Amazon Echo, Alexa e il futuro della domotica

Amazon Echo, Alexa e il futuro della domotica

Benvenuti nello spazio tecnologico del sito, in questa sezione troverete le novità hi-tech più interessanti del momento con i link per valutarne l’acquisto.

Si è sempre detto e pensato che nel futuro le macchine avrebbero sostituito l’uomo in praticamente qualsiasi azione, non siamo ancora arrivati al punto in cui i robot conquisteranno il mondo, non ci siamo ancora minimamente vicini ma i passi avanti fatti dalla tecnologia e dall’intelligenza artificiale sono stati eccezionali e grazie a queste innovazioni adesso è possibile parlare con i nostri device.

Sono così arrivati gli assistenti vocali, gli smartphone hanno fatto da apripista con Siri per gli iPhone e il Google Assistant per i dispositivi Android. Ma la novità di questi ultimi mesi è lo sviluppo della domotica.

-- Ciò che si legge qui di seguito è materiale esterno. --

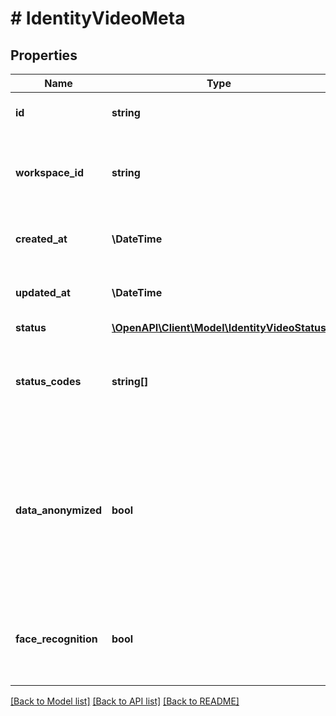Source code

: # # IdentityVideoMeta

## Properties

Name | Type | Description | Notes
------------ | ------------- | ------------- | -------------
**id** | **string** | The unique identifier for a resource. |
**workspace_id** | **string** | The Workspace ID in which the verification has been created. |
**created_at** | **\DateTime** | Creation date of the Identity Video Verification. |
**updated_at** | **\DateTime** | Update date of the Identity Video Verification. |
**status** | [**\OpenAPI\Client\Model\IdentityVideoStatus**](IdentityVideoStatus.md) |  |
**status_codes** | **string[]** | List of status codes. Indicates the cause when the status is &#x60;failed&#x60; or &#x60;inconclusive&#x60;. |
**data_anonymized** | **bool** | Indicates if the personal data extracted has been anonymized. If set to &#x60;true&#x60;, the personal data has been anonymized and most fields will be NULL. |
**face_recognition** | **bool** | Indicates if face recognition was enabled during the verification process. |

[[Back to Model list]](../../README.md#models) [[Back to API list]](../../README.md#endpoints) [[Back to README]](../../README.md)

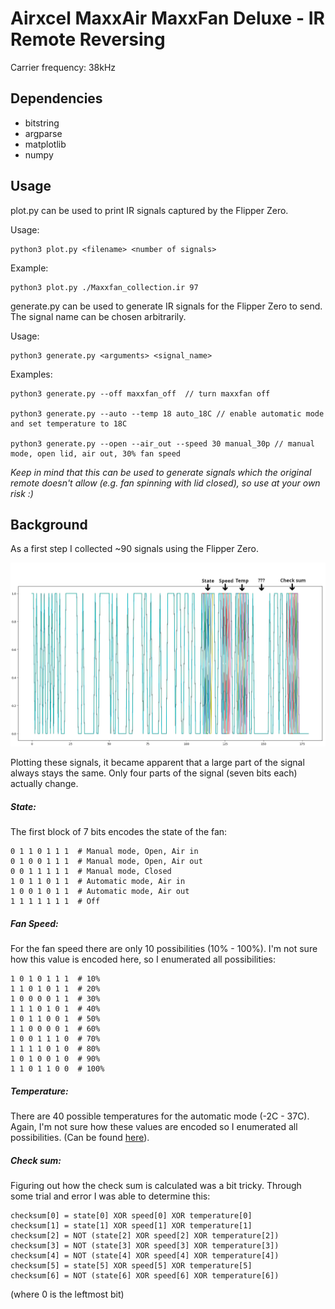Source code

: # Airxcel MaxxAir MaxxFan Deluxe - IR Remote Reversing

Carrier frequency: 38kHz

## Dependencies
* bitstring
* argparse
* matplotlib
* numpy

## Usage
plot.py can be used to print IR signals captured by the Flipper Zero.

Usage:

    python3 plot.py <filename> <number of signals>

Example:

    python3 plot.py ./Maxxfan_collection.ir 97


generate.py can be used to generate IR signals for the Flipper Zero to send. The signal name can be chosen arbitrarily.

Usage:

    python3 generate.py <arguments> <signal_name>

Examples:

    python3 generate.py --off maxxfan_off  // turn maxxfan off

    python3 generate.py --auto --temp 18 auto_18C // enable automatic mode and set temperature to 18C

    python3 generate.py --open --air_out --speed 30 manual_30p // manual mode, open lid, air out, 30% fan speed

*Keep in mind that this can be used to generate signals which the original remote doesn't allow (e.g. fan spinning with lid closed), so use at your own risk :)*

## Background

As a first step I collected ~90 signals using the Flipper Zero.

<img src=img/signals.png width=600>

Plotting these signals, it became apparent that a large part of the signal always stays the same.
Only four parts of the signal (seven bits each) actually change.


##### State:

The first block of 7 bits encodes the state of the fan:

    0 1 1 0 1 1 1  # Manual mode, Open, Air in
    0 1 0 0 1 1 1  # Manual mode, Open, Air out
    0 0 1 1 1 1 1  # Manual mode, Closed
    1 0 1 1 0 1 1  # Automatic mode, Air in
    1 0 0 1 0 1 1  # Automatic mode, Air out
    1 1 1 1 1 1 1  # Off


##### Fan Speed:

For the fan speed there are only 10 possibilities (10% - 100%).
I'm not sure how this value is encoded here, so I enumerated all possibilities:

    1 0 1 0 1 1 1  # 10%
    1 1 0 1 0 1 1  # 20%
    1 0 0 0 0 1 1  # 30%
    1 1 1 0 1 0 1  # 40%
    1 0 1 1 0 0 1  # 50%
    1 1 0 0 0 0 1  # 60%
    1 0 0 1 1 1 0  # 70%
    1 1 1 1 0 1 0  # 80%
    1 0 1 0 0 1 0  # 90%
    1 1 0 1 1 0 0  # 100%


##### Temperature:

There are 40 possible temperatures for the automatic mode (-2C - 37C).
Again, I'm not sure how these values are encoded so I enumerated all possibilities.
(Can be found [here](generate.py#L33)).


##### Check sum:

Figuring out how the check sum is calculated was a bit tricky.
Through some trial and error I was able to determine this:

    checksum[0] = state[0] XOR speed[0] XOR temperature[0]
    checksum[1] = state[1] XOR speed[1] XOR temperature[1]
    checksum[2] = NOT (state[2] XOR speed[2] XOR temperature[2])
    checksum[3] = NOT (state[3] XOR speed[3] XOR temperature[3])
    checksum[4] = NOT (state[4] XOR speed[4] XOR temperature[4])
    checksum[5] = state[5] XOR speed[5] XOR temperature[5]
    checksum[6] = NOT (state[6] XOR speed[6] XOR temperature[6])

(where 0 is the leftmost bit)
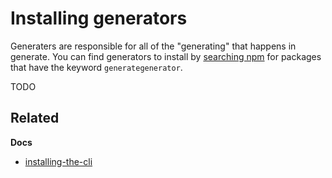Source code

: # Installing generators

Generaters are responsible for all of the "generating" that happens in generate. You can find generators to install by [searching npm](https://www.npmjs.com/browse/keyword/generategenerator) for packages that have the keyword `generategenerator`.

TODO

## Related

**Docs**

* [installing-the-cli](installing-the-cli.md)
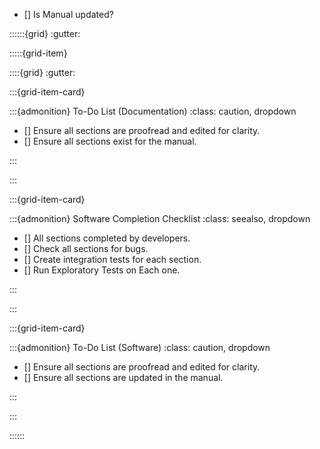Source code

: 

- [] Is Manual updated?

::::::{grid} 
:gutter: 

:::::{grid-item}


::::{grid} 
:gutter: 


:::{grid-item-card} 

:::{admonition} To-Do List (Documentation)
:class: caution, dropdown

- [] Ensure all sections are proofread and edited for clarity.
- [] Ensure all sections exist for the manual.

:::


:::

:::{grid-item-card} 


:::{admonition} Software Completion Checklist
:class: seealso, dropdown

- [] All sections completed by developers.
- [] Check all sections for bugs. 
- [] Create integration tests for each section. 
- [] Run Exploratory Tests on Each one. 

:::

:::

:::{grid-item-card} 

:::{admonition} To-Do List (Software)
:class: caution, dropdown

- [] Ensure all sections are proofread and edited for clarity.
- [] Ensure all sections are updated in the manual.

:::


:::


::::::

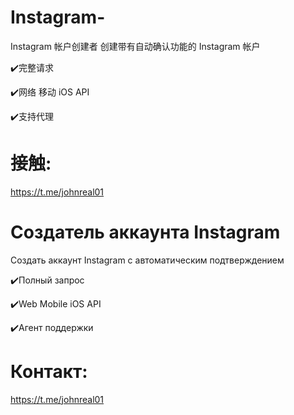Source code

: # Instagram-
Instagram 帐户创建者
创建带有自动确认功能的 Instagram 帐户

✔️完整请求

✔️网络 移动 iOS API

✔️支持代理

# 接触: 
https://t.me/johnreal01

# Создатель аккаунта Instagram

Создать аккаунт Instagram с автоматическим подтверждением

✔️Полный запрос

✔️Web Mobile iOS API

✔️Агент поддержки

# Контакт:

https://t.me/johnreal01
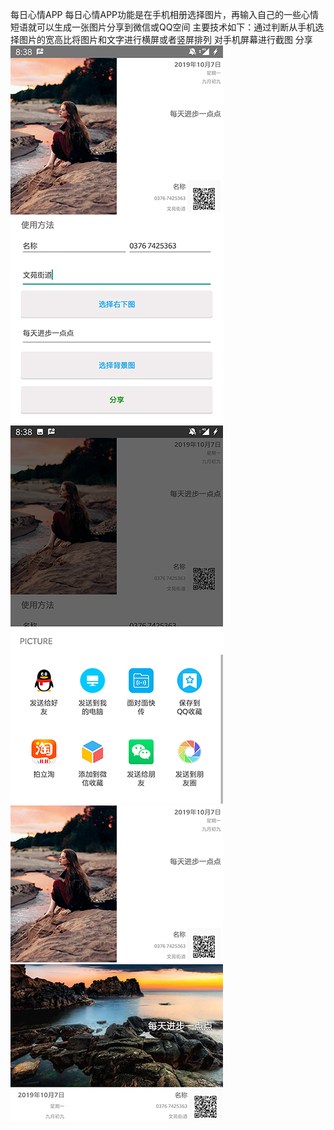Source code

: 每日心情APP 每日心情APP功能是在手机相册选择图片，再输入自己的一些心情短语就可以生成一张图片分享到微信或QQ空间 主要技术如下：通过判断从手机选择图片的宽高比将图片和文字进行横屏或者竖屏排列 对手机屏幕进行截图 分享
![image](https://github.com/hxh3716/DailyEmotionAPP/blob/image/2.png)     
![image](https://github.com/hxh3716/DailyEmotionAPP/blob/image/1.png)    
![image](https://github.com/hxh3716/DailyEmotionAPP/blob/image/3.png)    
![image](https://github.com/hxh3716/DailyEmotionAPP/blob/image/4.png)         
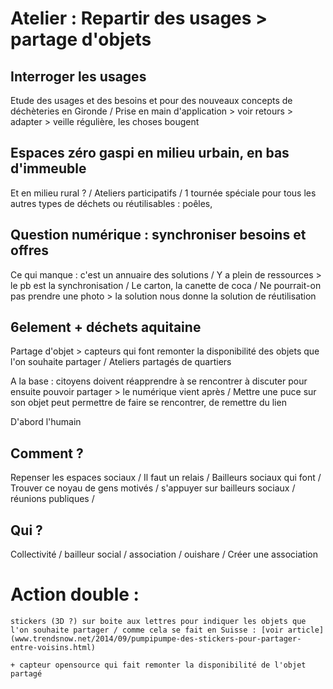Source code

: # Atelier : Repartir des usages > partage d'objets

## Interroger les usages

Etude des usages et des besoins et pour des nouveaux concepts de déchèteries en  Gironde / Prise en main d'application > voir retours > adapter > veille régulière, les choses bougent

## Espaces zéro gaspi en milieu urbain, en bas d'immeuble

Et en milieu rural ? / Ateliers participatifs / 1 tournée spéciale pour tous les autres types de déchets ou réutilisables : poêles, 

## Question numérique : synchroniser besoins et offres

Ce qui manque : c'est un annuaire des solutions / Y a plein de ressources > le pb est la synchronisation / Le carton, la canette de coca / Ne pourrait-on pas prendre une photo > la solution nous donne la solution de réutilisation

## 6element + déchets aquitaine

Partage d'objet > capteurs qui font remonter la disponibilité des objets que l'on souhaite partager / Ateliers partagés de quartiers

A la base : citoyens doivent réapprendre à se rencontrer à discuter pour ensuite pouvoir partager > le numérique vient après / Mettre une puce sur son objet peut permettre de faire se rencontrer, de remettre du lien

D'abord l'humain

## Comment ?

Repenser les espaces sociaux / Il faut un relais / Bailleurs sociaux qui font / Trouver ce noyau de gens motivés / s'appuyer sur bailleurs sociaux / réunions publiques / 

## Qui ?

Collectivité / bailleur social / association / ouishare / Créer une association

# Action double :

    stickers (3D ?) sur boite aux lettres pour indiquer les objets que l'on souhaite partager / comme cela se fait en Suisse : [voir article] (www.trendsnow.net/2014/09/pumpipumpe-des-stickers-pour-partager-entre-voisins.html)

    + capteur opensource qui fait remonter la disponibilité de l'objet partagé
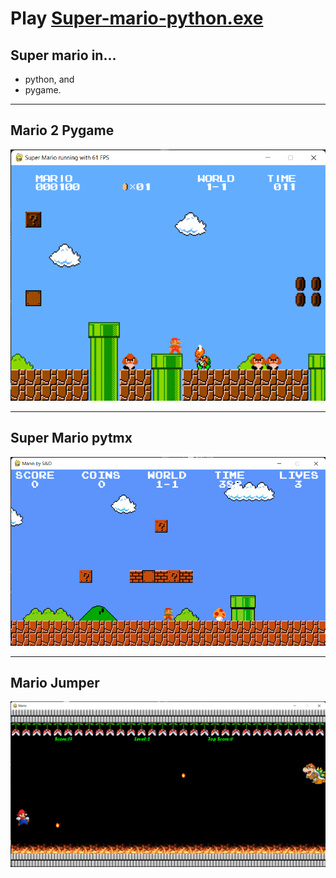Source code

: # Play [Super-mario-python.exe](https://github.com/imvickykumar999/super-mario-python/blob/master/super-mario-3-mario-forever-7-03.exe)

## Super mario in...
- python, and
- pygame.

-------------------------------------------------

## Mario 2 Pygame

[![m2p](https://github.com/imvickykumar999/super-mario-python/blob/master/Mario%202%20Pygame/Screenshot%202021-09-02%20093040.png?raw=true)](https://github.com/imvickykumar999/super-mario-python/blob/master/Mario%202%20Pygame/main.py)

-------------------------------------------------

## Super Mario pytmx

[![pytmx](https://github.com/imvickykumar999/super-mario-python/blob/master/Super%20Mario%20pytmx/Screenshot%202021-09-02%20092948.png?raw=true)](https://github.com/imvickykumar999/super-mario-python/blob/master/Super%20Mario%20pytmx/main.py)

-------------------------------------------------

## Mario Jumper

[![jumper](https://github.com/imvickykumar999/super-mario-python/blob/master/Mario%20Jumper/Screenshot%202021-09-02%20091748.png?raw=true)](https://github.com/imvickykumar999/super-mario-python/blob/master/Mario%20Jumper/SimpleMarioGame/mario.py)

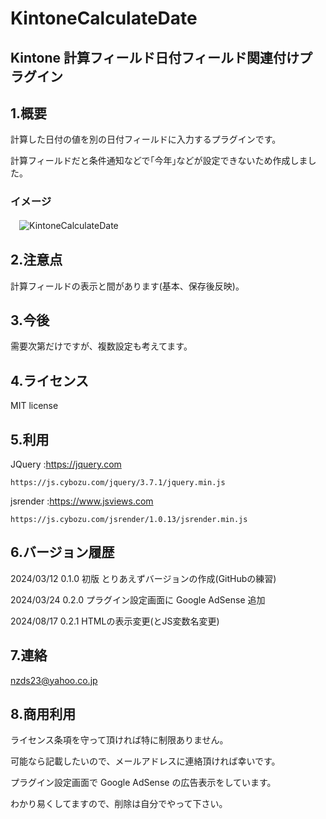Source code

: # KintoneCalculateDate

## Kintone 計算フィールド日付フィールド関連付けプラグイン

## 1.概要

計算した日付の値を別の日付フィールドに入力するプラグインです。

計算フィールドだと条件通知などで｢今年｣などが設定できないため作成しました。

### イメージ

　![KintoneCalculateDate](https://github.com/noz-23/KintoneCalculateDate/assets/160399039/8eac855f-ce55-4527-9d9f-6943548895c4)

## 2.注意点

計算フィールドの表示と間があります(基本、保存後反映)。

## 3.今後

需要次第だけですが、複数設定も考えてます。

## 4.ライセンス

MIT license

## 5.利用

JQuery   :https://jquery.com

    https://js.cybozu.com/jquery/3.7.1/jquery.min.js
          

jsrender :https://www.jsviews.com

    https://js.cybozu.com/jsrender/1.0.13/jsrender.min.js


## 6.バージョン履歴

 2024/03/12 0.1.0 初版 とりあえずバージョンの作成(GitHubの練習)

 2024/03/24 0.2.0 プラグイン設定画面に Google AdSense 追加

 2024/08/17 0.2.1 HTMLの表示変更(とJS変数名変更)

## 7.連絡

nzds23@yahoo.co.jp

## 8.商用利用

ライセンス条項を守って頂ければ特に制限ありません。

可能なら記載したいので、メールアドレスに連絡頂ければ幸いです。

プラグイン設定画面で Google AdSense の広告表示をしています。

わかり易くしてますので、削除は自分でやって下さい。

La domotica è lo studio per migliorare la qualità della vita in casa, ovvero noi vogliamo qualcosa e i nostri elettrodomestici lo fanno per noi, diventando smart, il che porta anche ad un notevole risparmio di risorse e consumi perchè vengono utilizzati unicamente nel momento del bisogno. Tramite un’unica applicazione è possibile controllare tutta la propria casa, interruttori, luci, tapparelle, condizionatori, allarmi, telecamere, ecc.

I due dispositivi più famosi che permettono di controllare la propria casa (oltre a fare molte altre cose) sono Google Home e gli Amazon Echo. Concettualmente sono device molto simili, hanno le loro differenze, ma preferisco di gran lunga il dispositivo Amazon, in quanto, da cliente Prime, ottengo molto di più dalle varie skill, le app degli smart speaker, da utilizzare (come ad esempio le notifiche delle consegne oppure la possibilità di utilizzare Amazon Music).

Ci sono diversi dispositivi Echo, si parte dall’Input che ha il microfono ma non gli altoparlanti che devono essere collegati tramite audio jack o bluetooth per arrivare all’Echo Spot e all’Echo Show che integrano anche un display video (associando alle informazioni vocali anche i video di ricette, Youtube o Prime Video).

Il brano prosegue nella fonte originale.